> **Source information**
=== Begin Enclosure ===

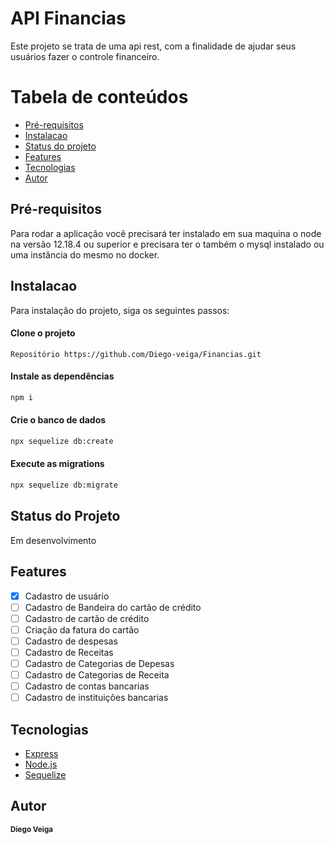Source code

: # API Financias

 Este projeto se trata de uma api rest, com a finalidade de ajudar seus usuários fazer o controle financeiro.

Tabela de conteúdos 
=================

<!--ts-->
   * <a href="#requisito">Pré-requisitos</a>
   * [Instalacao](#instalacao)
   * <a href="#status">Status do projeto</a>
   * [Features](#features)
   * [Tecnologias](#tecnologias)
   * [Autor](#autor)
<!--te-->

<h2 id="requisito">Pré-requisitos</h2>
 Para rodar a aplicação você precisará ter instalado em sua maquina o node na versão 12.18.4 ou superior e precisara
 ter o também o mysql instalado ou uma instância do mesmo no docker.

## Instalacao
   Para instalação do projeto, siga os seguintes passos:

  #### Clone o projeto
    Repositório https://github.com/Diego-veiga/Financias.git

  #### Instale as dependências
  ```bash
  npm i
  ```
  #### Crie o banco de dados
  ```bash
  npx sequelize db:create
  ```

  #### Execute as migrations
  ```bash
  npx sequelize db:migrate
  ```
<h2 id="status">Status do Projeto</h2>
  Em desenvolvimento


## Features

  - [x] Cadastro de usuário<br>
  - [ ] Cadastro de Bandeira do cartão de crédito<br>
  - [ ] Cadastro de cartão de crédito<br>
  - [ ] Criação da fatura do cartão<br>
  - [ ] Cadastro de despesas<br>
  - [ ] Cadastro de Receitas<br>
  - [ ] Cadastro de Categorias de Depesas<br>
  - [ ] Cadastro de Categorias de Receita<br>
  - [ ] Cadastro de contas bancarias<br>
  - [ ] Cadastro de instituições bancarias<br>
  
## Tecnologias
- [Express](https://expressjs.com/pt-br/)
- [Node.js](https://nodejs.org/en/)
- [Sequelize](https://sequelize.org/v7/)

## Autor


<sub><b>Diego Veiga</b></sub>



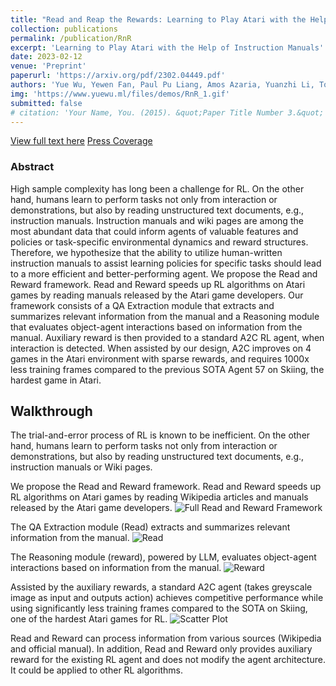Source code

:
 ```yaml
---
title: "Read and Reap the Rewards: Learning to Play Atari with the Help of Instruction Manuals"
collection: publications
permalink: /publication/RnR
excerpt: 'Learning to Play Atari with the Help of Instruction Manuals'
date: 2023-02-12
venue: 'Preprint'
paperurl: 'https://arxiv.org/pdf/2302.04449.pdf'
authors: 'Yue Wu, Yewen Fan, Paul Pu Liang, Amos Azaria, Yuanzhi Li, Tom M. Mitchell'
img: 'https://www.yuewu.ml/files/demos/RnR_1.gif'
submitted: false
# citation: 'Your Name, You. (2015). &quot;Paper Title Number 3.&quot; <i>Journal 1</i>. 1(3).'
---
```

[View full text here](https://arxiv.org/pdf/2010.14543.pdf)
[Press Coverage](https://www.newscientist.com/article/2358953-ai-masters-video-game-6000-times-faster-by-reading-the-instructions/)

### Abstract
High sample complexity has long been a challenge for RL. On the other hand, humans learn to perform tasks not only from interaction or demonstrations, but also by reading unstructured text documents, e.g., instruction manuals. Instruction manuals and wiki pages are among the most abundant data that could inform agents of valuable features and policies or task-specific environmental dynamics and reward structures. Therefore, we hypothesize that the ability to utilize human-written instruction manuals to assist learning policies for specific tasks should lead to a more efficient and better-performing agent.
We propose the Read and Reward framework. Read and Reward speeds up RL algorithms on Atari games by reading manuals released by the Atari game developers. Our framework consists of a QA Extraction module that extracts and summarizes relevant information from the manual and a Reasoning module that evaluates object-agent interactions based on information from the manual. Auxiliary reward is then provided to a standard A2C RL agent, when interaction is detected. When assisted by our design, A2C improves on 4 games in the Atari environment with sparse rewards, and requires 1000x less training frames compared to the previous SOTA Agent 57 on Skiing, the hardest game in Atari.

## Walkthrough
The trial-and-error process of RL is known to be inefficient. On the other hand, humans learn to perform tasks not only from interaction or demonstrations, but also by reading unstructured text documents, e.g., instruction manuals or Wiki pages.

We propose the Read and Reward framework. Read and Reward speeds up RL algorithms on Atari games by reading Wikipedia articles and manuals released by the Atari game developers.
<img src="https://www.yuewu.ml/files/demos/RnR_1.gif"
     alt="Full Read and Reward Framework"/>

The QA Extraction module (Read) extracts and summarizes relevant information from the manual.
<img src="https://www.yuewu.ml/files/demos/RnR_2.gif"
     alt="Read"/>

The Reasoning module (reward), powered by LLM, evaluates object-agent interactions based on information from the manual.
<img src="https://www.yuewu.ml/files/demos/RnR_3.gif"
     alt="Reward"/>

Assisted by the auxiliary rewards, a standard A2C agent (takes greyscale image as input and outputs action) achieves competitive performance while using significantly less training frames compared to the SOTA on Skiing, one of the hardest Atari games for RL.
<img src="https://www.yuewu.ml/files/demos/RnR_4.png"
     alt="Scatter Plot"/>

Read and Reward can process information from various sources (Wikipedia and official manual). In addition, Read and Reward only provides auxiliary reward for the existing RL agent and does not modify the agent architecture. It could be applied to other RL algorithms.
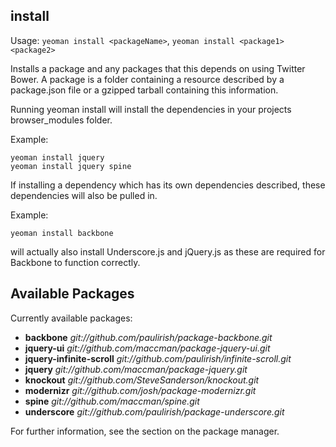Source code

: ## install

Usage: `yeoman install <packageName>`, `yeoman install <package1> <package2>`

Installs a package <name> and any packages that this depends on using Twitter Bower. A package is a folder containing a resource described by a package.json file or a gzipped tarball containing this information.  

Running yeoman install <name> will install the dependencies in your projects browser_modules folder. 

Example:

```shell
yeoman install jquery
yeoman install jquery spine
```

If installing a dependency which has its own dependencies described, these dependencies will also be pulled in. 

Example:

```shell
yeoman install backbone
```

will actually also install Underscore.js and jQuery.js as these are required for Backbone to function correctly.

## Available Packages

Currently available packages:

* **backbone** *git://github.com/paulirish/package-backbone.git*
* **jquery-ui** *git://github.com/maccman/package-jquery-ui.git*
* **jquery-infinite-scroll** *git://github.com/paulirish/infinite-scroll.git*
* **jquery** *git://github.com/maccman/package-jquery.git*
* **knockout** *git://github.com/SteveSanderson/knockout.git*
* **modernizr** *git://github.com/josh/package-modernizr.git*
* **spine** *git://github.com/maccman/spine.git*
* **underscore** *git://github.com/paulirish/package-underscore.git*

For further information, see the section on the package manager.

=== End Enclosure ===

> **What this task involves**
If a line in the records above holds the string "demos", copy it out.

> **Answer space**
img: 'https://www.yuewu.ml/files/demos/RnR_1.gif'
<img src="https://www.yuewu.ml/files/demos/RnR_1.gif"
<img src="https://www.yuewu.ml/files/demos/RnR_2.gif"
<img src="https://www.yuewu.ml/files/demos/RnR_3.gif"
<img src="https://www.yuewu.ml/files/demos/RnR_4.png"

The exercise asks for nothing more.